__TASK REQUIREMENTS__:
Repeat only the stretch of lines below that runs from the line with "Our missions are" through the line with "magic ways of SQF along the way.", unaltered.

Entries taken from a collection
--*--

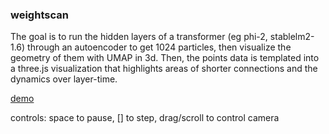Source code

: ### weightscan

The goal is to run the hidden layers of a transformer (eg phi-2, stablelm2-1.6) through an autoencoder to get 1024 particles, then visualize the geometry of them with UMAP in 3d. Then, the points data is templated into a three.js visualization that highlights areas of shorter connections and the dynamics over layer-time.

[demo](https://ristew.github.io/weightscan/visualize.html)

controls: space to pause, [] to step, drag/scroll to control camera
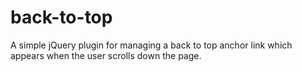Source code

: # back-to-top
A simple jQuery plugin for managing a back to top anchor link which appears when the user scrolls down the page. 
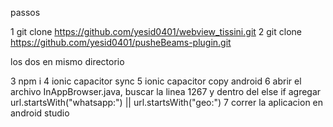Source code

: passos

1 git clone https://github.com/yesid0401/webview_tissini.git
2 git clone https://github.com/yesid0401/pusheBeams-plugin.git

los dos en mismo directorio

3 npm i
4 ionic capacitor sync
5 ionic capacitor copy android
6 abrir el archivo InAppBrowser.java, buscar la linea 1267 y dentro del else if agregar url.startsWith("whatsapp:") || url.startsWith("geo:")
7 correr la aplicacion en android studio

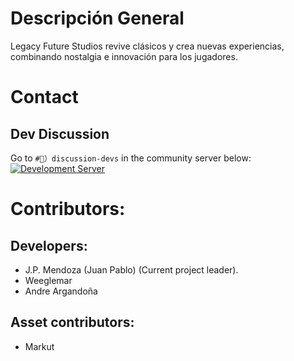 # Descripción General
Legacy Future Studios revive clásicos y crea nuevas experiencias, combinando nostalgia e innovación para los jugadores.

# Contact
## Dev Discussion
Go to `#🚨）discussion-devs` in the community server below:  
<a href="https://discord.gg/kFejqnkeTy"><img src="https://cdn.discordapp.com/attachments/1339229130071212103/1339644179466158182/68747470733a2f2f646973636f72646170702e636f6d2f6170692f6775696c64732f3733353234343834323932313039393432372f7769646765742e706e673f7374796c653d62616e6e657233.png?ex=67af785d&is=67ae26dd&hm=fa9684a7b1e02ab295dc11d2e688bb3dd7d72eec874177081dcb68ed1c42e9c4&" alt="Development Server"></a>

# Contributors:
## Developers:
* J.P. Mendoza (Juan Pablo) (Current project leader).
* Weeglemar
* Andre Argandoña
## Asset contributors:
* Markut
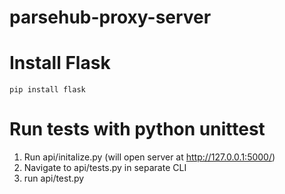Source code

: # parsehub-proxy-server

# Install Flask
`pip install flask`

# Run tests with python unittest
1. Run api/initalize.py (will open server at http://127.0.0.1:5000/)
2. Navigate to api/tests.py in separate CLI
3. run api/test.py
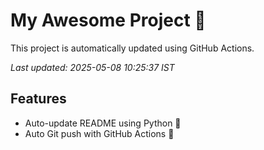 # My Awesome Project 🚀

This project is automatically updated using GitHub Actions.

_Last updated: 2025-05-08 10:25:37 IST_

## Features
- Auto-update README using Python 🐍
- Auto Git push with GitHub Actions 🤖
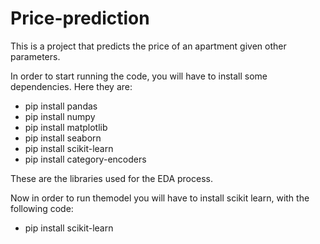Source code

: # Price-prediction
This is a project that predicts the price of an apartment given other parameters.

In order to start running the code, you will have to install some dependencies.
Here they are:

  - pip install pandas
  - pip install numpy
  - pip install matplotlib
  - pip install seaborn
  - pip install scikit-learn
  - pip install category-encoders
  
These are the libraries used for the EDA process. 

Now in order to run themodel you will have to install scikit learn, with the following code:

  - pip install scikit-learn

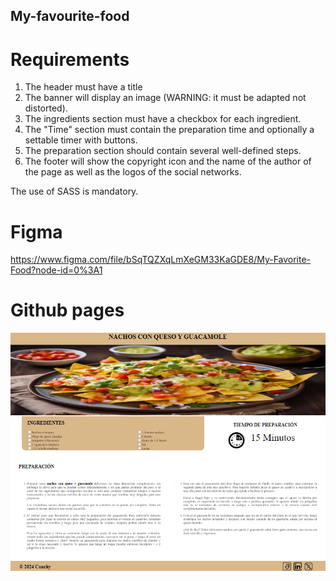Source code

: ## My-favourite-food

# Requirements 

1. The header must have a title
2. The banner will display an image (WARNING: it must be adapted not distorted).
3. The ingredients section must have a checkbox for each ingredient.
4. The "Time" section must contain the preparation time and optionally a settable timer with buttons.
5. The preparation section should contain several well-defined steps.
6. The footer will show the copyright icon and the name of the author of the page as well as the logos of the social networks.

The use of SASS is mandatory.

# Figma

https://www.figma.com/file/bSqTQZXqLmXeGM33KaGDE8/My-Favorite-Food?node-id=0%3A1

# Github pages

<img src="/public/assets/image/Captura de pantalla 2024-06-16 202654.png">

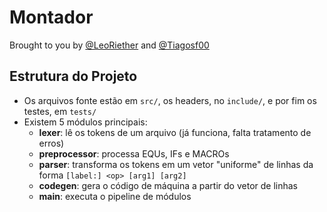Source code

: # Montador
Brought to you by [@LeoRiether](https://github.com/LeoRiether) and [@Tiagosf00](https://github.com/Tiagosf00)

## Estrutura do Projeto
- Os arquivos fonte estão em `src/`, os headers, no `include/`, e por fim os testes, em `tests/`
- Existem 5 módulos principais:
    - __lexer__: lê os tokens de um arquivo (já funciona, falta tratamento de erros)
    - __preprocessor__: processa EQUs, IFs e MACROs
    - __parser__: transforma os tokens em um vetor "uniforme" de linhas da forma `[label:] <op> [arg1] [arg2]`
    - __codegen__: gera o código de máquina a partir do vetor de linhas
    - __main__: executa o pipeline de módulos
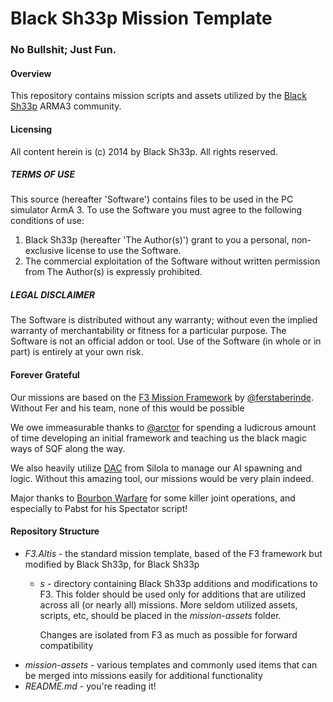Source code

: Black Sh33p Mission Template
==========

### No Bullshit; Just Fun.

#### Overview
This repository contains mission scripts and assets utilized by
the [Black Sh33p](http://blacksh33p.net/aboutus/) ARMA3 community.

#### Licensing
All content herein is (c) 2014 by Black Sh33p. All rights reserved.

##### TERMS OF USE
This source (hereafter 'Software') contains files to be used in the
PC simulator ArmA 3. To use the Software you must agree to the following
conditions of use:

1. Black Sh33p (hereafter 'The Author(s)') grant to you a personal, non-exclusive license to use the Software.
2. The commercial exploitation of the Software without written permission
	from The Author(s) is expressly prohibited.

##### LEGAL DISCLAIMER
The Software is distributed without any warranty; without even the implied
warranty of merchantability or fitness for a particular purpose. The
Software is not an official addon or tool. Use of the Software
(in whole or in part) is entirely at your own risk.

#### Forever Grateful
Our missions are based on the [F3 Mission Framework](https://github.com/ferstaberinde/F3) by [@ferstaberinde](https://github.com/ferstaberinde). Without Fer and
his team, none of this would be possible

We owe immeasurable thanks to [@arctor](https://github.com/arctor) for spending a ludicrous
amount of time developing an initial framework and teaching us the black
magic ways of SQF along the way.

We also heavily utilize [DAC](http://forums.bistudio.com/showthread.php?176926-DAC-V3-1-(Dynamic-AI-Creator)-released&p=2677923&viewfull=1#post2677923) from Silola to manage our AI
spawning and logic. Without this amazing tool, our missions would be very plain indeed.

Major thanks to [Bourbon Warfare](http://www.bourbonwarfare.com/) for some killer joint operations, and especially to Pabst for his Spectator script!

#### Repository Structure
* *F3.Altis* - the standard mission template, based of the F3 framework
	but modified by Black Sh33p, for Black Sh33p
  * *s* - directory containing Black Sh33p additions and modifications to F3.
	This folder should be used only for additions that are utilized across
	all (or nearly all) missions. More seldom utilized assets, scripts,
	etc, should be placed in the *mission-assets* folder.
	
	Changes are isolated from F3 as much as possible for forward compatibility
* *mission-assets* - various templates and commonly used items that can
	be merged into missions easily for additional functionality
* *README.md* - you're reading it!
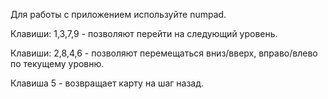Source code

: Для работы с приложением используйте numpad.

Клавиши: 1,3,7,9  - позволяют перейти на следующий уровень.

Клавиши: 2,8,4,6  - позволяют перемещаться вниз/вверх, вправо/влево по текущему уровню.

Клавиша 5 - возвращает карту на шаг назад.
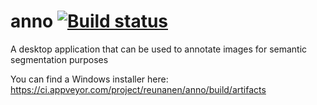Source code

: # anno [![Build status](https://ci.appveyor.com/api/projects/status/kdnae9ik2ubeyaw4?svg=true)](https://ci.appveyor.com/project/reunanen/anno)
A desktop application that can be used to annotate images for semantic segmentation purposes

You can find a Windows installer here: https://ci.appveyor.com/project/reunanen/anno/build/artifacts
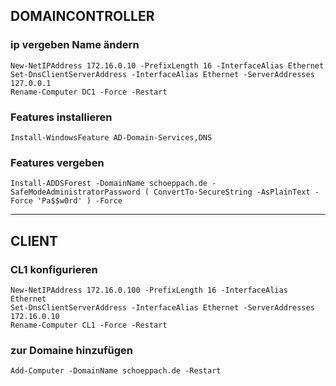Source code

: ## DOMAINCONTROLLER

### ip vergeben Name ändern

    New-NetIPAddress 172.16.0.10 -PrefixLength 16 -InterfaceAlias Ethernet
    Set-DnsClientServerAddress -InterfaceAlias Ethernet -ServerAddresses 127.0.0.1
    Rename-Computer DC1 -Force -Restart

### Features installieren

    Install-WindowsFeature AD-Domain-Services,DNS

### Features vergeben

    Install-ADDSForest -DomainName schoeppach.de -SafeModeAdministratorPassword ( ConvertTo-SecureString -AsPlainText -Force 'Pa$$w0rd' ) -Force

----------------------------------------

## CLIENT

### CL1 konfigurieren

    New-NetIPAddress 172.16.0.100 -PrefixLength 16 -InterfaceAlias Ethernet
    Set-DnsClientServerAddress -InterfaceAlias Ethernet -ServerAddresses 172.16.0.10
    Rename-Computer CL1 -Force -Restart

### zur Domaine hinzufügen

    Add-Computer -DomainName schoeppach.de -Restart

--*--

__OUTPUT FOR THIS EXERCISE__:
Our missions are based on the [F3 Mission Framework](https://github.com/ferstaberinde/F3) by [@ferstaberinde](https://github.com/ferstaberinde). Without Fer and
his team, none of this would be possible

We owe immeasurable thanks to [@arctor](https://github.com/arctor) for spending a ludicrous
amount of time developing an initial framework and teaching us the black
magic ways of SQF along the way.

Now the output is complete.